Les sujets abordés ont, quant à eux, plutôt divisé les joueurs jusqu’ici. Certains, comme moi, ont adoré et trouvé que c’était une riche idée que de surprendre le public et l’amener à converser et partager autour de thèmes choquants, dérangeants, douloureux … D’autres ont trouvé ça beaucoup trop inattendu et violent pour un jeu qui vise les familles.
Personne n’a vraiment tort ou raison, c’est une question de sensibilité mais aussi de vécu, de période, de projection … A mon sens, il est important d’avoir des supports qui favorisent le dialogue y-compris pour s’exprimer sur ce qui fait mal, ce qui fait peur et ce que personne ne veut voir. C’est le cas avec de magnifiques albums jeunesse qui libèrent la parole d’enfants victimes de violence intra-familiales ou de harcèlement scolaire par exemple …

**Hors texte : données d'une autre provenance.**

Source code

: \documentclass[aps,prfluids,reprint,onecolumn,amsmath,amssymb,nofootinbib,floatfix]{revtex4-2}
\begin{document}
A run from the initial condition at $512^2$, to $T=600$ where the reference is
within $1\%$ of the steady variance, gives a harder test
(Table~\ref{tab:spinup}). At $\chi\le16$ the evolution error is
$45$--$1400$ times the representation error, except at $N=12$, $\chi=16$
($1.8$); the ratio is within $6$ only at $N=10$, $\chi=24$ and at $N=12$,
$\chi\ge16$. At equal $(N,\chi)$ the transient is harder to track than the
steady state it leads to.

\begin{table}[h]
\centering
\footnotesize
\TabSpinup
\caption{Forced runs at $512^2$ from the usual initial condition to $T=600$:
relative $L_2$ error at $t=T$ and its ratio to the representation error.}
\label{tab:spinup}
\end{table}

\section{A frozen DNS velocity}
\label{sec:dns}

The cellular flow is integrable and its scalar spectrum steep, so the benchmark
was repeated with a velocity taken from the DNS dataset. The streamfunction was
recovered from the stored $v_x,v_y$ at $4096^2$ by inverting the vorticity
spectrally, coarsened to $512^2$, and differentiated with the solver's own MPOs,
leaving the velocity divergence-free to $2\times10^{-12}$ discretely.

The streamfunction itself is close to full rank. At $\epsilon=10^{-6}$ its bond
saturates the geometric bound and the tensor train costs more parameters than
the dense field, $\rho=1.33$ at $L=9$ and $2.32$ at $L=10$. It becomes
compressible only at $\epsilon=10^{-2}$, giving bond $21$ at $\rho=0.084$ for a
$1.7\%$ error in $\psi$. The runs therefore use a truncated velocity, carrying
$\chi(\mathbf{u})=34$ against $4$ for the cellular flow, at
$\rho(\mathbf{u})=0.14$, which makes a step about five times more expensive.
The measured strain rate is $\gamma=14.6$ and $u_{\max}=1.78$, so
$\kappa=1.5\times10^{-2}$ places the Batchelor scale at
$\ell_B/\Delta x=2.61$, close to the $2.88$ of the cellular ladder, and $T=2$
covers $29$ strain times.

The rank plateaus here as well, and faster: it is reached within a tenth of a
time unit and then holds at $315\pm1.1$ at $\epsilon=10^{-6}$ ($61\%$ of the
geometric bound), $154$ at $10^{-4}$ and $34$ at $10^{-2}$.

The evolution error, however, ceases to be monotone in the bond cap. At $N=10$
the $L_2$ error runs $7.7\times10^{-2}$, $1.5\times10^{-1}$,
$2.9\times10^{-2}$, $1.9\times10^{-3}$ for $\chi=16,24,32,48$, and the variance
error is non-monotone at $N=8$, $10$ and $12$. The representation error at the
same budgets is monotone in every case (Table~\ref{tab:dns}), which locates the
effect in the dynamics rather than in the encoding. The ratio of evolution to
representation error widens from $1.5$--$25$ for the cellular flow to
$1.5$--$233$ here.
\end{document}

Toujours est-il que l’équipe de Kodama a pris note des remarques et s’est adaptée avec ce scénario adorable inventé par Germain Winzenschtark et merveilleusement mis en lumière par la talentueuse Anne Heidsieck.
Tout doux mais pas infantilisant
Le petit plus de cet opus ce sont les cartes Découverte qui apparaissent dans un ordre précis et permettent peut-être à certains détails de ne pas passer à la trappe tout en facilitant la prise de parole (et des détails, ici, il y en a !).
Mais ce qui change fondamentalement dans Un curieux jardin c’est le fait de se dire que vous pouvez foncer sans aucune crainte ! Personne ne sera perturbé lors de la résolution, promis ! Pour autant, vous allez vivre de belles et grandes émotions en plongeant dans ce récit poétique plein de douceur, d’humour et de légèreté.
Que ça fait du bien à l’heure du numérique de jouer cartes sur table en partageant un moment convivial, sans stress ni précipitation, simplement en discutant, en intégrant l’histoire et en se projetant à la place de cette drôle de jardinière à qui il arrive d’étranges aventures auxquelles elle ne s’attendait visiblement pas.
C’est magnifique ! Tant sur le plan esthétique que sur celui des sentiments qui émergent au fil des découvertes. C’est exactement pour ressentir cela que je regarde (parfois) des films, que je lis des romans ou que je découvre des jeux narratifs. Je me sens vivante, en communion avec les personnes qui partagent cet instant avec moi et j’ai besoin de ces moments-là pour me souvenir qu’il n’y a justement pas que des catastrophes et personnes néfastes en ce bas monde …
Avec tout ce que l’on prend de négatif en pleine figure chaque jour, Un curieux jardin (tout comme le reste de la gamme Fil rouge à mon sens) offre un instant plaisir si bon qu’il serait dommage de le manquer. Telle une plante magique que l’on aurait respirée d’un peu trop près, il aide à se sentir important, unique, utile et totalement relié aux autres.